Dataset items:
= = = = =
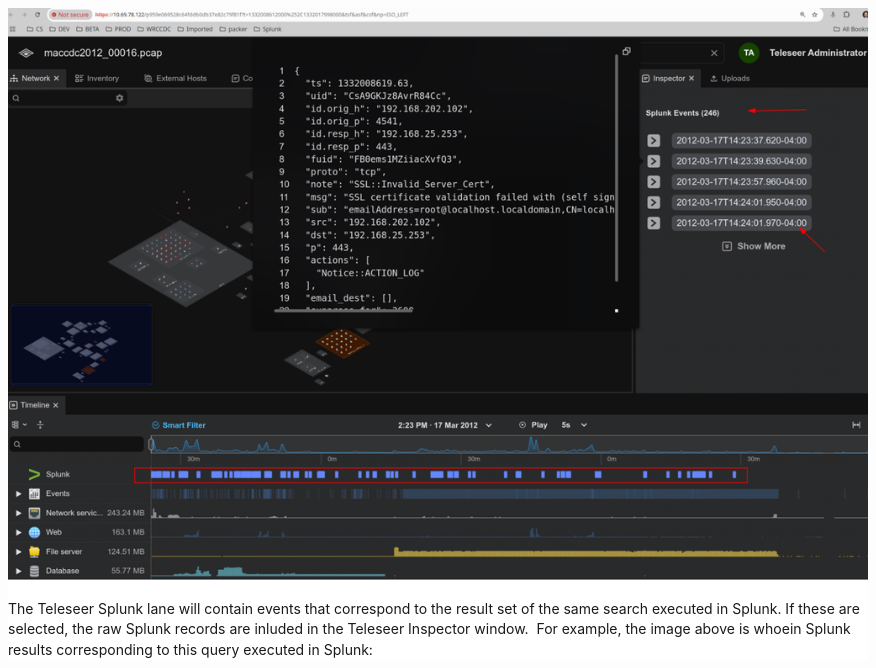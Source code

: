 ![](images/image73.png)

The Teleseer Splunk lane will contain events that correspond to the result set of the same search executed in Splunk.  If these are selected, the raw Splunk records are inluded in the Teleseer Inspector window.  For example, the image above is whoein Splunk results corresponding to this query executed in Splunk:
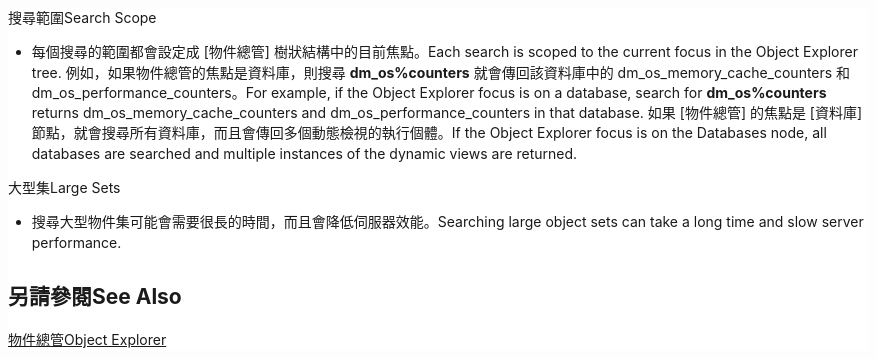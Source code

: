  <span data-ttu-id="0ccb2-172">搜尋範圍</span><span class="sxs-lookup"><span data-stu-id="0ccb2-172">Search Scope</span></span>  
  
-   <span data-ttu-id="0ccb2-173">每個搜尋的範圍都會設定成 [物件總管] 樹狀結構中的目前焦點。</span><span class="sxs-lookup"><span data-stu-id="0ccb2-173">Each search is scoped to the current focus in the Object Explorer tree.</span></span> <span data-ttu-id="0ccb2-174">例如，如果物件總管的焦點是資料庫，則搜尋 **dm_os%counters** 就會傳回該資料庫中的 dm_os_memory_cache_counters 和 dm_os_performance_counters。</span><span class="sxs-lookup"><span data-stu-id="0ccb2-174">For example, if the Object Explorer focus is on a database, search for **dm_os%counters** returns dm_os_memory_cache_counters and dm_os_performance_counters in that database.</span></span> <span data-ttu-id="0ccb2-175">如果 [物件總管] 的焦點是 [資料庫] 節點，就會搜尋所有資料庫，而且會傳回多個動態檢視的執行個體。</span><span class="sxs-lookup"><span data-stu-id="0ccb2-175">If the Object Explorer focus is on the Databases node, all databases are searched and multiple instances of the dynamic views are returned.</span></span>  
  
 <span data-ttu-id="0ccb2-176">大型集</span><span class="sxs-lookup"><span data-stu-id="0ccb2-176">Large Sets</span></span>  
  
-   <span data-ttu-id="0ccb2-177">搜尋大型物件集可能會需要很長的時間，而且會降低伺服器效能。</span><span class="sxs-lookup"><span data-stu-id="0ccb2-177">Searching large object sets can take a long time and slow server performance.</span></span>  
  
## <a name="see-also"></a><span data-ttu-id="0ccb2-178">另請參閱</span><span class="sxs-lookup"><span data-stu-id="0ccb2-178">See Also</span></span>  
 [<span data-ttu-id="0ccb2-179">物件總管</span><span class="sxs-lookup"><span data-stu-id="0ccb2-179">Object Explorer</span></span>](object-explorer.md)  
  
  
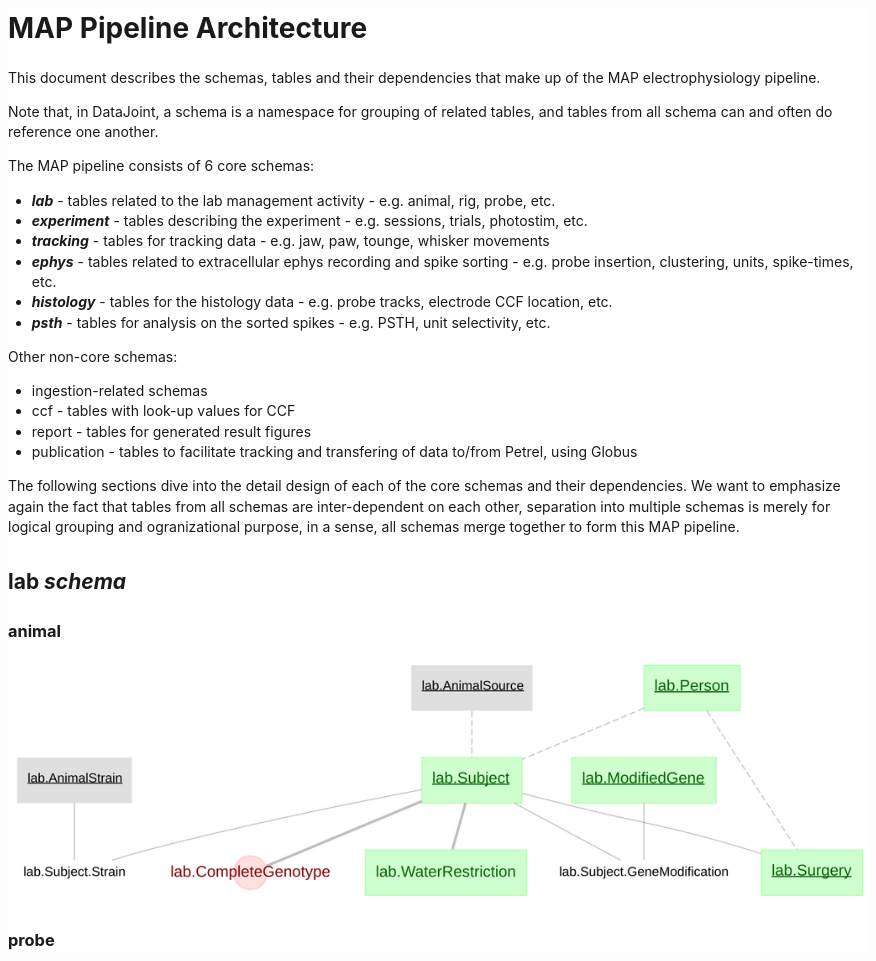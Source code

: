 # MAP Pipeline Architecture

This document describes the schemas, tables and their dependencies that make up of the MAP electrophysiology pipeline.

Note that, in DataJoint, a schema is a namespace for grouping of related tables, and tables from all schema can and often do reference one another.

The MAP pipeline consists of 6 core schemas:
+ ***lab*** - tables related to the lab management activity - e.g. animal, rig, probe, etc.
+ ***experiment*** - tables describing the experiment - e.g. sessions, trials, photostim, etc.
+ ***tracking*** - tables for tracking data - e.g. jaw, paw, tounge, whisker movements
+ ***ephys*** - tables related to extracellular ephys recording and spike sorting - e.g. probe insertion, clustering, units, spike-times, etc.
+ ***histology*** - tables for the histology data - e.g. probe tracks, electrode CCF location, etc.
+ ***psth*** - tables for analysis on the sorted spikes - e.g. PSTH, unit selectivity, etc.

Other non-core schemas:
+ ingestion-related schemas
+ ccf - tables with look-up values for CCF
+ report - tables for generated result figures
+ publication - tables to facilitate tracking and transfering of data to/from Petrel, using Globus

The following sections dive into the detail design of each of the core schemas and their dependencies. 
We want to emphasize again the fact that tables from all schemas are inter-dependent on each other, 
separation into multiple schemas is merely for logical grouping and ogranizational purpose, in a sense, all schemas merge together to form this MAP pipeline.


## lab *schema*

### animal

![lab Animal](static/pipeline_architecture/lab_subject.svg)


### probe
= = = = =
**INSTRUCTIONS FOR THE TASK**
Reproduce the line that contains "units, spike-times, etc." and each line after it through the last line of the entries above, exactly; leave out all earlier lines.

**ANSWER SPACE**
+ ***ephys*** - tables related to extracellular ephys recording and spike sorting - e.g. probe insertion, clustering, units, spike-times, etc.
+ ***histology*** - tables for the histology data - e.g. probe tracks, electrode CCF location, etc.
+ ***psth*** - tables for analysis on the sorted spikes - e.g. PSTH, unit selectivity, etc.

Other non-core schemas:
+ ingestion-related schemas
+ ccf - tables with look-up values for CCF
+ report - tables for generated result figures
+ publication - tables to facilitate tracking and transfering of data to/from Petrel, using Globus

The following sections dive into the detail design of each of the core schemas and their dependencies. 
We want to emphasize again the fact that tables from all schemas are inter-dependent on each other, 
separation into multiple schemas is merely for logical grouping and ogranizational purpose, in a sense, all schemas merge together to form this MAP pipeline.


## lab *schema*

### animal

![lab Animal](static/pipeline_architecture/lab_subject.svg)


### probe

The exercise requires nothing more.